# A guide to regular expressions

### BSc AI & CS Mentor Program 2023 - 2024. 
>>>>>
### In this guide, we get acquainted with Python regular expressions level-by-level, proceeding from the most basic cases to more and more expressive patterns.

>>>>>>>>>>>
### Part I: The raw syntax of specifying regular expressions

#### **A regular expression.**
A regular expression is a pattern of characters used for lookup in text. It is defined within two forward slashes / /, with possible modifiers applied outside of them.  Their expressiveness is achieved through the use of 11 special characters.
> [] . ^ $ * + ? {} () \ | 

### **Character classes**

**Character sets allow for the most basic form of matches. They are defined using squared brackets [ ].** 

1. [abc]       matching any character in the set: a, b, or c. 

2. [^abc]      negates a character set and matches anything BUT the characters in the set. Is somewhat similar to the logical operator NOT. 
> !! Note: ^ will be known to denote the beginning of a line. Within the squared brackets[] , however, it can only mean NOT. 

3. [a-m]       matching a range of characters, including a and m. 

**Element types: 3 types & their negations.**
Let us consider the following input sentence: **I was born in 1993 and had 2 dogs growing up.**

1. /\w/        denotes a word (alphabetic) character. 
>**Matches:** ['I', 'w', 'a', 's', 'b', 'o', 'r', 'n', 'i', 'n', 'a', 'n', 'd' .....and so on ].   

2. /\W/        denotes NOT a word (alphabetic) character.
>**Matches:** [' ', ' ', ' ', ' ', 1,9,9,3, ' ', ' ', ' ', 2, ' ', ' ', ' ']. 

3. /\d/        denotes a digit. 
>**Matches:** [1, 9, 9, 3, 2]. 

4. /\D/        denotes NOT a digit.
>**Matches:** ['I', ' ', 'w', 'a', 's', ' ', 'b', 'o', 'r', 'n', ' ', 'i', 'n', ' ', 'a', 'n', 'd' .....and so on ].   

5. /\s/        denotes a whitespace. 
>**Matches:** [' ', ' ', ' ', ' ', ' ', ' ', ' ', ' ', ' ', ' ']

6. /\S/        denotes NOT a whitespace.
>**Matches:** ['I', 'w', 'a', 's', 'b', 'o', 'r', 'n', 'i', 'n', 1, 9, 9, 3, 'a', 'n', 'd' .....and so on ].   

### **Operators**

**Quantifiers are a type of operators. There are 4 of them:**

1. ' + '      matches strings where the preceding+ character occurs >= 1 time.
>Example: /e+/ matches 'e' in '**e**ntropy', 'f**ee**ling', 'Y**eeee**ah', etc.
>> !! Note: /e/ would also match 'f**ee**ling', but with 2 separate '**e**' matches instead of one '**ee**' that /e+/ would produce. 
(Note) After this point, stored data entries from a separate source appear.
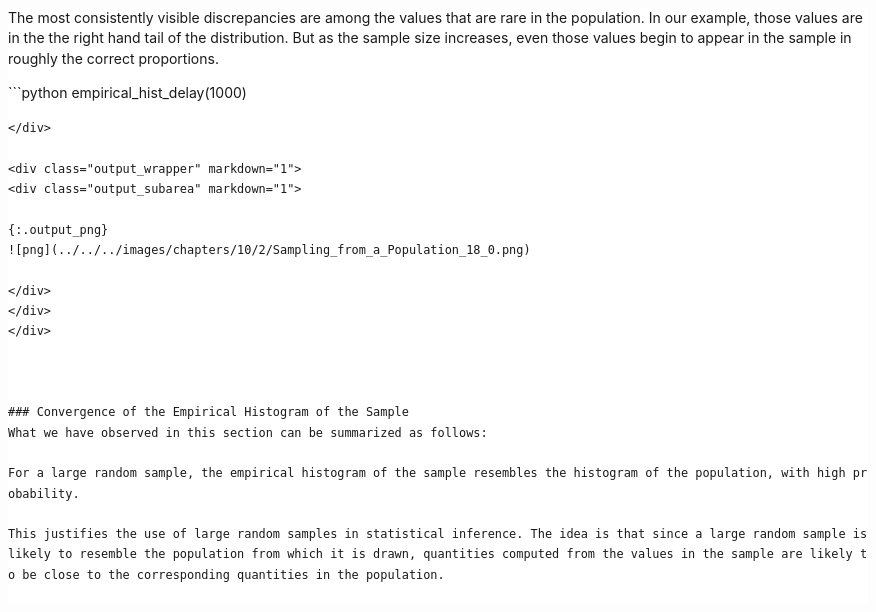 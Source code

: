 </div>
</div>
</div>



The most consistently visible discrepancies are among the values that are rare in the population. In our example, those values are in the the right hand tail of the distribution. But as the sample size increases, even those values begin to appear in the sample in roughly the correct proportions.



<div markdown="1" class="cell code_cell">
<div class="input_area" markdown="1">
```python
empirical_hist_delay(1000)

```
</div>

<div class="output_wrapper" markdown="1">
<div class="output_subarea" markdown="1">

{:.output_png}
![png](../../../images/chapters/10/2/Sampling_from_a_Population_18_0.png)

</div>
</div>
</div>



### Convergence of the Empirical Histogram of the Sample
What we have observed in this section can be summarized as follows:

For a large random sample, the empirical histogram of the sample resembles the histogram of the population, with high probability.

This justifies the use of large random samples in statistical inference. The idea is that since a large random sample is likely to resemble the population from which it is drawn, quantities computed from the values in the sample are likely to be close to the corresponding quantities in the population.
2. ' ? '      matches the strings where the preceding? character either DOES NOT occur or occurs, but only ONCE. 

>Example: /o?/ matches 's**o**les' and 'sea', but not 'solo' nor 'saloon'.  

3. ' * '      matches both the strings where the preceding* character DOES NOT and DOES occur. If it does occur, all its occurrences are matched.  
>Example: /o*/ matches 's**o**les, 'sea', 's**o**l**o**' and 'sal**oo**n'. 

4. ' {n} '     matches strings where the preceding{n} character occurs exactly 'n' times. Think of the set notation, we are looking for {3} occurences specifically. 

>Example: o{3} matches 'Colorado', but not 'boohoo'. 
>> !! Note: you can, however, specify a range of character like: {4, 5}. The lookup will then match words containing 4 - 5 specified characters. 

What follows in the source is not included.